How many times do you get up to move feeling stiff and tight all over your body? Do you wake up feeling stiff as a board the day after you work out? As a physician specializing in the musculoskeletal field, I cannot stress enough how beneficial stretching is for the body.

 

Why is Stretching Neglected?  

 

There are a number of reasons as to why people do not stretch. Not having enough time, not knowing what to stretch or how to stretch, not understanding the benefits of stretching, thinking that stretching looks boring, or fear of getting ridiculed because you look like a dork sitting on the floor.

 

Many people are in such a hurry to get to their workout that they rush through the warm up and skip the post workout stretching.

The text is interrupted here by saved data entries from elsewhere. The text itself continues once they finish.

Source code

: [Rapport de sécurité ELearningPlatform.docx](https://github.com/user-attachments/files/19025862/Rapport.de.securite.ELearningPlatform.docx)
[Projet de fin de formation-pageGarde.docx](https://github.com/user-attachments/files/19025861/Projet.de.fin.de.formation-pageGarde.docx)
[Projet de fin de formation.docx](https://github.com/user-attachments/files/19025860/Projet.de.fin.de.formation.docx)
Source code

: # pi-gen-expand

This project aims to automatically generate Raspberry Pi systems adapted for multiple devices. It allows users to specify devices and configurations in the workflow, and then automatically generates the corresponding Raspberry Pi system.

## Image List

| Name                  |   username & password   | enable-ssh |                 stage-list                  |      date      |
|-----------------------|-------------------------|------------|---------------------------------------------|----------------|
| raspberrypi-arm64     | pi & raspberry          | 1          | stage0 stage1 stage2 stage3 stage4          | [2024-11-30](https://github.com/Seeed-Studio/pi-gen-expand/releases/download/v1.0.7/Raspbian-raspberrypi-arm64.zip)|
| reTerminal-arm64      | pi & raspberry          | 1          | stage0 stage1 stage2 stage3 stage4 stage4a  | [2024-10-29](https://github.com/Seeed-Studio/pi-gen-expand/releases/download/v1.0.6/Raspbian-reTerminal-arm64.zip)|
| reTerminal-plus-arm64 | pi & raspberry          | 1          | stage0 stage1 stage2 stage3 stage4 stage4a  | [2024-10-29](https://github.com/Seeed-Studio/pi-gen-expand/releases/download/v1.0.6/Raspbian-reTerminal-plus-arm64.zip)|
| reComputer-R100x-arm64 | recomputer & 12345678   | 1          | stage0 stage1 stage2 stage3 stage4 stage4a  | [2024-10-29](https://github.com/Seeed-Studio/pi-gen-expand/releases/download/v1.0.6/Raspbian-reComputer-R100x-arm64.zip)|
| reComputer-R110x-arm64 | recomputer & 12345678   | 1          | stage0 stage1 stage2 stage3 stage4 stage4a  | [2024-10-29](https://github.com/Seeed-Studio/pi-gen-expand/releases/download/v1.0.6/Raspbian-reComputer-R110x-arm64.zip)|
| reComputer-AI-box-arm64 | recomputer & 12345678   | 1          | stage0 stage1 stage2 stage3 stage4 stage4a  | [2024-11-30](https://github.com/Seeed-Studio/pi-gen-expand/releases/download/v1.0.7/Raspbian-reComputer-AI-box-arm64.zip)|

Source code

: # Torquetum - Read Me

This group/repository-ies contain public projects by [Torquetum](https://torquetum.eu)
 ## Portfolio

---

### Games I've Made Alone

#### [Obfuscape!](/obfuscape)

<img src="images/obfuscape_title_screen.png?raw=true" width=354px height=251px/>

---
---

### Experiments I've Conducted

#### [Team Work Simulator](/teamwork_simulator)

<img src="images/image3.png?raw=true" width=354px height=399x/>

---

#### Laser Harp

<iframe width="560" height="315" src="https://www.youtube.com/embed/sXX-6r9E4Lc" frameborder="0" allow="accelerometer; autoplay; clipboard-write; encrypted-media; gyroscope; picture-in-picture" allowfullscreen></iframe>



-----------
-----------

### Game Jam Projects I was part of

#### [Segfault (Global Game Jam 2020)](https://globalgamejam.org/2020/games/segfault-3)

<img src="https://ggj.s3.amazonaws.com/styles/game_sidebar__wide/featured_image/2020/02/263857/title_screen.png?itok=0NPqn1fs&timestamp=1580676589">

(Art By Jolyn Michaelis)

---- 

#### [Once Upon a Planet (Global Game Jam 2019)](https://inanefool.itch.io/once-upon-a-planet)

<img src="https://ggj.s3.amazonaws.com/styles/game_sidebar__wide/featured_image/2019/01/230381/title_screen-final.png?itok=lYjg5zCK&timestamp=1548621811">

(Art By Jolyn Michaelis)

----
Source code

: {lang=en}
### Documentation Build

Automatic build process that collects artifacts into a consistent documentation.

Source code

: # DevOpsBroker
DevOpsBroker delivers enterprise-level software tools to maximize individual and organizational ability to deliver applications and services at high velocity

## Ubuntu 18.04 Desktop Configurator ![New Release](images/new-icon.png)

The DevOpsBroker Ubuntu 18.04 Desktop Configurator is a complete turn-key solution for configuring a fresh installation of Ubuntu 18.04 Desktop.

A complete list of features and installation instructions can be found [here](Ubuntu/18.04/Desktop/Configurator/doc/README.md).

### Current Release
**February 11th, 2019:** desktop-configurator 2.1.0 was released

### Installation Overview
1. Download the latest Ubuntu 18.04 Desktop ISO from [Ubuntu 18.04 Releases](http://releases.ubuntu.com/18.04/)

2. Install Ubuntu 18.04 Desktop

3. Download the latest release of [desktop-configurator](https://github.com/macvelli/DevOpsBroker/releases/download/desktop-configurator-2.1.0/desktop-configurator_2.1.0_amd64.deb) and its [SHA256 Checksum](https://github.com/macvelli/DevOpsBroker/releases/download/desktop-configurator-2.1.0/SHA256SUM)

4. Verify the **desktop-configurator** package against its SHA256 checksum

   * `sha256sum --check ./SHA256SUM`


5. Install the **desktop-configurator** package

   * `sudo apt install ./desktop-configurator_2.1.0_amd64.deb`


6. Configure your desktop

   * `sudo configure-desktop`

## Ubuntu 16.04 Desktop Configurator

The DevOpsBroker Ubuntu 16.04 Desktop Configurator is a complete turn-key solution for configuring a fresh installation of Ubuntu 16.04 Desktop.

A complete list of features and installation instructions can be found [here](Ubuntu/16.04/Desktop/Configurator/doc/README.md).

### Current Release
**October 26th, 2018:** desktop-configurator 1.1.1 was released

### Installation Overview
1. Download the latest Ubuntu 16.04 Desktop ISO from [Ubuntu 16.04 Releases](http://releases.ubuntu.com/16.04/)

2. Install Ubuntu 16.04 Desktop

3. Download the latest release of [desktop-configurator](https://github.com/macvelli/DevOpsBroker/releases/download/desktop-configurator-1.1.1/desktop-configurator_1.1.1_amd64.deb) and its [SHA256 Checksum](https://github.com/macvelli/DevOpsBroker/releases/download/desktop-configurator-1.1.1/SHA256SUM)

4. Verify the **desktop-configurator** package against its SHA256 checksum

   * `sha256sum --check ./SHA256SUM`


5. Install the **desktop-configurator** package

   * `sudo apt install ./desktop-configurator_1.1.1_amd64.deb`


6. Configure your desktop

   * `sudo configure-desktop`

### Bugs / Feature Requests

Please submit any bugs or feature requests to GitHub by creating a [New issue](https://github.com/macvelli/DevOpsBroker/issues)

Forgoing the post workout stretching leads to shortened tight muscles and stiff less mobile joints. This is what you experience the next day when you get out of bed-- that feeling of, “ah, it hurts to move…”  

 

You are putting in the time to get better by working out, why cheat yourself by not taking full advantage of the benefits from working out. Stretching is a part of the work out. It should be included in your training program. Make time for it.

 

How does Stretching Work?

 

Before explaining how stretching works, it is important to understand how muscles work. Without making this an anatomy lesson, muscles are comprised of fibers and fibers and more fibers and then some connective tissue. Imagine if that was how biology class was taught. We would all have been A-students.  In addition to the make-up of muscles, the function of muscles needs to be explained.

 

Muscles can contract 3 different ways. The first way is easiest to comprehend and most common example utilized. Muscles shorten as they contract. Imagine curling a dumbbell in one hand. The bicep muscle is shortening (both ends of the muscles attachments are brought closer together) and the bicep muscle contracts. The muscle is firm, flexed, and contracted. 

 

The second way muscles contract is by doing the complete opposite of shortening; muscles can contract as they are lengthened (both ends of the muscle’s attachments are pulled further apart). Using the same example as above, imagine holding the dumbbell at the end of the bicep curl, now begin lowering the weight slowly to the starting position. As you lower the dumbbell, the muscle is lengthened and remains firm, flexed and contracted.

 

The third way a muscle contracts is by not moving, sounds hard to believe? Muscle can contract by remaining still (keeping both ends of the muscle’s attachments from moving results in contraction of the muscle without changing the length of the muscle). Imagine performing a front plank or front bridge core exercise. You lay on the ground and then rise up positioning yourself onto your toes and elbows. You remain motionless as you distribute your bodyweight onto all fours (both elbows, both toes). As you maintain the front plank position, you feel your core muscles firm, flexed, and contracted; yet, no movement is necessary. 

 

Great, so how will knowing this help you with stretching?

 

It will help you understand what you are doing during your workout and, therefore, guide you to understand what you need to do for a faster recovery decreasing or eliminating those stiff joints and tight muscles. 

 

When a person contracts a muscle in any way as we learned above, the muscle fibers come into play. Depending on the amount of resistance during the exercise, a muscle will contract a certain amount of fibers. The amount of muscles fibers that will contract will continually increase as you become fatigued or as you increase the resistance. With that being said, as muscle fibers breakdown, which is normal to exercise and growth, the muscles become intertwined resulting in shortened tight muscles post workouts.  

 

After workouts, muscles need to repair themselves and fibers that are entangled inhibit the recovery process. When you stretch a muscle, tension in the muscle is created, resulting in realigning the entwined fibers—imagine a wrinkle shirt that is pulled apart; the lines begin to fade away. As you continuously repeat the stretch, you begin to remodel those fibers from a disorganized entangled state to an organized linear fashion. Continuously repeating the stretch will result in restoring normal length of the muscle, which is very important for safety, health, and performance. Do not wake up the next day with tight muscles and stiff joints. Stretch after your workouts! 

 

Are those the only benefits?

 

In addition to reducing tight muscles and stiff joints, the benefits of stretching extend much further than simply improving the stiffness.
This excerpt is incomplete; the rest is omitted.